━━━━━ DATA LISTING ━━━━━
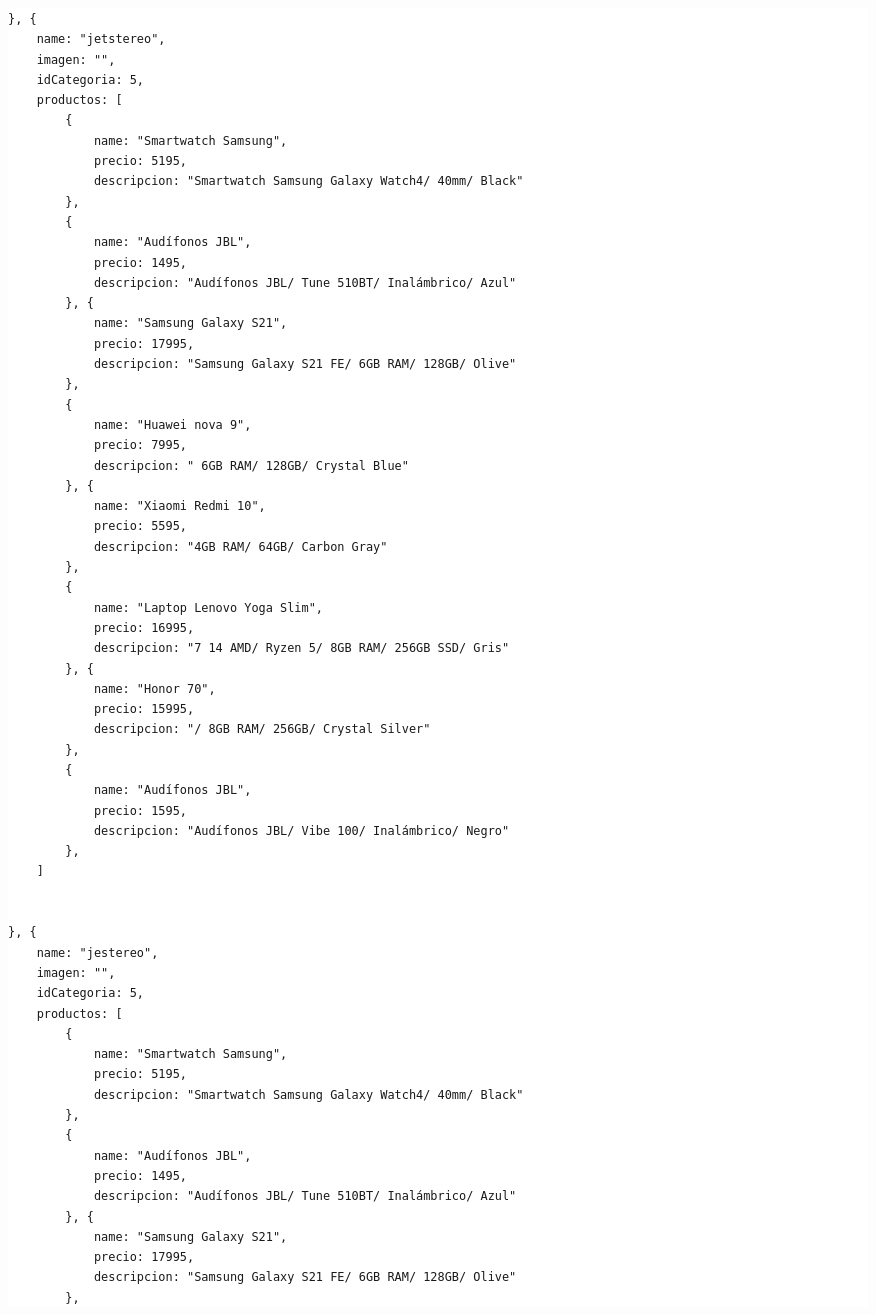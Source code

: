     }, {
        name: "jetstereo",
        imagen: "",
        idCategoria: 5,
        productos: [
            {
                name: "Smartwatch Samsung",
                precio: 5195,
                descripcion: "Smartwatch Samsung Galaxy Watch4/ 40mm/ Black"
            },
            {
                name: "Audífonos JBL",
                precio: 1495,
                descripcion: "Audífonos JBL/ Tune 510BT/ Inalámbrico/ Azul"
            }, {
                name: "Samsung Galaxy S21",
                precio: 17995,
                descripcion: "Samsung Galaxy S21 FE/ 6GB RAM/ 128GB/ Olive"
            },
            {
                name: "Huawei nova 9",
                precio: 7995,
                descripcion: " 6GB RAM/ 128GB/ Crystal Blue"
            }, {
                name: "Xiaomi Redmi 10",
                precio: 5595,
                descripcion: "4GB RAM/ 64GB/ Carbon Gray"
            },
            {
                name: "Laptop Lenovo Yoga Slim",
                precio: 16995,
                descripcion: "7 14 AMD/ Ryzen 5/ 8GB RAM/ 256GB SSD/ Gris"
            }, {
                name: "Honor 70",
                precio: 15995,
                descripcion: "/ 8GB RAM/ 256GB/ Crystal Silver"
            },
            {
                name: "Audífonos JBL",
                precio: 1595,
                descripcion: "Audífonos JBL/ Vibe 100/ Inalámbrico/ Negro"
            },
        ]


    }, {
        name: "jestereo",
        imagen: "",
        idCategoria: 5,
        productos: [
            {
                name: "Smartwatch Samsung",
                precio: 5195,
                descripcion: "Smartwatch Samsung Galaxy Watch4/ 40mm/ Black"
            },
            {
                name: "Audífonos JBL",
                precio: 1495,
                descripcion: "Audífonos JBL/ Tune 510BT/ Inalámbrico/ Azul"
            }, {
                name: "Samsung Galaxy S21",
                precio: 17995,
                descripcion: "Samsung Galaxy S21 FE/ 6GB RAM/ 128GB/ Olive"
            },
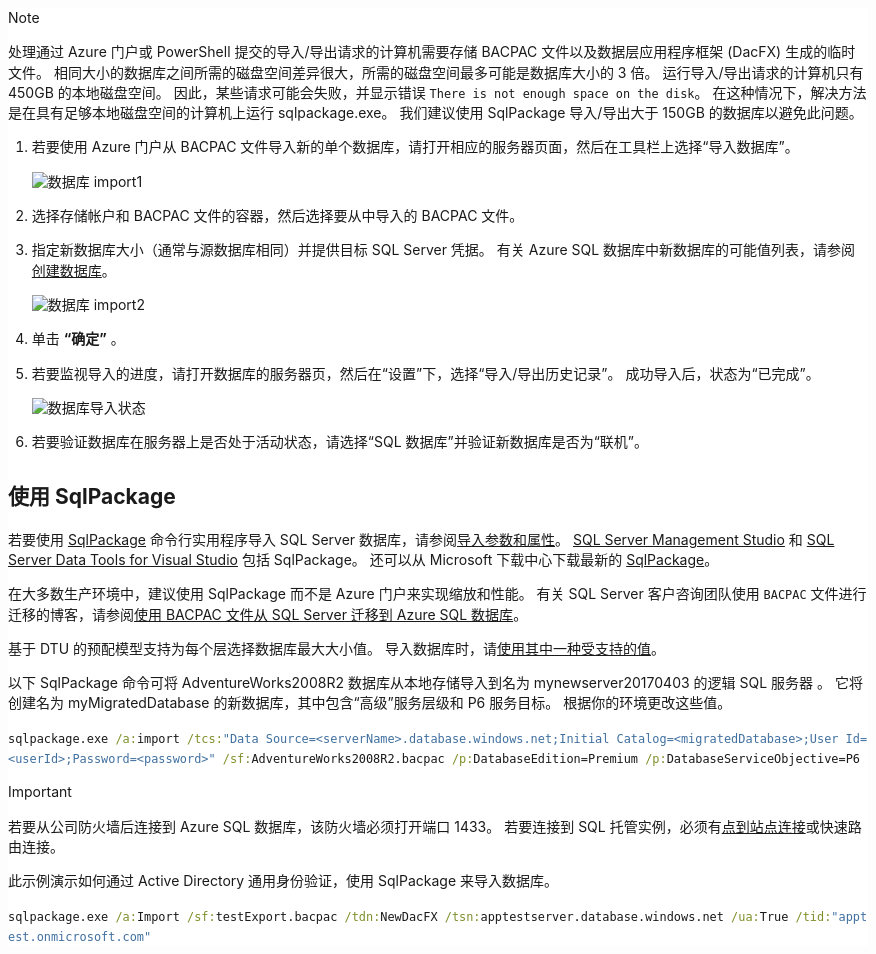 > [!NOTE]
> 处理通过 Azure 门户或 PowerShell 提交的导入/导出请求的计算机需要存储 BACPAC 文件以及数据层应用程序框架 (DacFX) 生成的临时文件。 相同大小的数据库之间所需的磁盘空间差异很大，所需的磁盘空间最多可能是数据库大小的 3 倍。 运行导入/导出请求的计算机只有 450GB 的本地磁盘空间。 因此，某些请求可能会失败，并显示错误 `There is not enough space on the disk`。 在这种情况下，解决方法是在具有足够本地磁盘空间的计算机上运行 sqlpackage.exe。 我们建议使用 SqlPackage 导入/导出大于 150GB 的数据库以避免此问题。

1. 若要使用 Azure 门户从 BACPAC 文件导入新的单个数据库，请打开相应的服务器页面，然后在工具栏上选择“导入数据库”。  

   ![数据库 import1](./media/database-import/sql-server-import-database.png)

1. 选择存储帐户和 BACPAC 文件的容器，然后选择要从中导入的 BACPAC 文件。

1. 指定新数据库大小（通常与源数据库相同）并提供目标 SQL Server 凭据。 有关 Azure SQL 数据库中新数据库的可能值列表，请参阅[创建数据库](/sql/t-sql/statements/create-database-transact-sql?view=azuresqldb-current&preserve-view=true)。

   ![数据库 import2](./media/database-import/sql-server-import-database-settings.png)

1. 单击 **“确定”** 。

1. 若要监视导入的进度，请打开数据库的服务器页，然后在“设置”下，选择“导入/导出历史记录”。 成功导入后，状态为“已完成”。

   ![数据库导入状态](./media/database-import/sql-server-import-database-history.png)

1. 若要验证数据库在服务器上是否处于活动状态，请选择“SQL 数据库”并验证新数据库是否为“联机”。

## <a name="using-sqlpackage"></a>使用 SqlPackage

若要使用 [SqlPackage](/sql/tools/sqlpackage) 命令行实用程序导入 SQL Server 数据库，请参阅[导入参数和属性](/sql/tools/sqlpackage#import-parameters-and-properties)。 [SQL Server Management Studio](/sql/ssms/download-sql-server-management-studio-ssms) 和 [SQL Server Data Tools for Visual Studio](/sql/ssdt/download-sql-server-data-tools-ssdt) 包括 SqlPackage。 还可以从 Microsoft 下载中心下载最新的 [SqlPackage](https://www.microsoft.com/download/details.aspx?id=53876)。 

在大多数生产环境中，建议使用 SqlPackage 而不是 Azure 门户来实现缩放和性能。 有关 SQL Server 客户咨询团队使用 `BACPAC` 文件进行迁移的博客，请参阅[使用 BACPAC 文件从 SQL Server 迁移到 Azure SQL 数据库](/archive/blogs/sqlcat/migrating-from-sql-server-to-azure-sql-database-using-bacpac-files)。

基于 DTU 的预配模型支持为每个层选择数据库最大大小值。 导入数据库时，请[使用其中一种受支持的值](/sql/t-sql/statements/create-database-transact-sql)。 

以下 SqlPackage 命令可将 AdventureWorks2008R2 数据库从本地存储导入到名为 mynewserver20170403 的逻辑 SQL 服务器 。 它将创建名为 myMigratedDatabase 的新数据库，其中包含“高级”服务层级和 P6 服务目标。 根据你的环境更改这些值。

```cmd
sqlpackage.exe /a:import /tcs:"Data Source=<serverName>.database.windows.net;Initial Catalog=<migratedDatabase>;User Id=<userId>;Password=<password>" /sf:AdventureWorks2008R2.bacpac /p:DatabaseEdition=Premium /p:DatabaseServiceObjective=P6
```

> [!IMPORTANT]
> 若要从公司防火墙后连接到 Azure SQL 数据库，该防火墙必须打开端口 1433。 若要连接到 SQL 托管实例，必须有[点到站点连接](../managed-instance/point-to-site-p2s-configure.md)或快速路由连接。

此示例演示如何通过 Active Directory 通用身份验证，使用 SqlPackage 来导入数据库。

```cmd
sqlpackage.exe /a:Import /sf:testExport.bacpac /tdn:NewDacFX /tsn:apptestserver.database.windows.net /ua:True /tid:"apptest.onmicrosoft.com"
```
━━━━━
TASK DIRECTIONS: Exactly the lines from the one containing "此示例演示如何通过 Active Directory" through the final line of the records above are needed, copied word for word.

TASK OUTPUT:
此示例演示如何通过 Active Directory 通用身份验证，使用 SqlPackage 来导入数据库。

```cmd
sqlpackage.exe /a:Import /sf:testExport.bacpac /tdn:NewDacFX /tsn:apptestserver.database.windows.net /ua:True /tid:"apptest.onmicrosoft.com"
```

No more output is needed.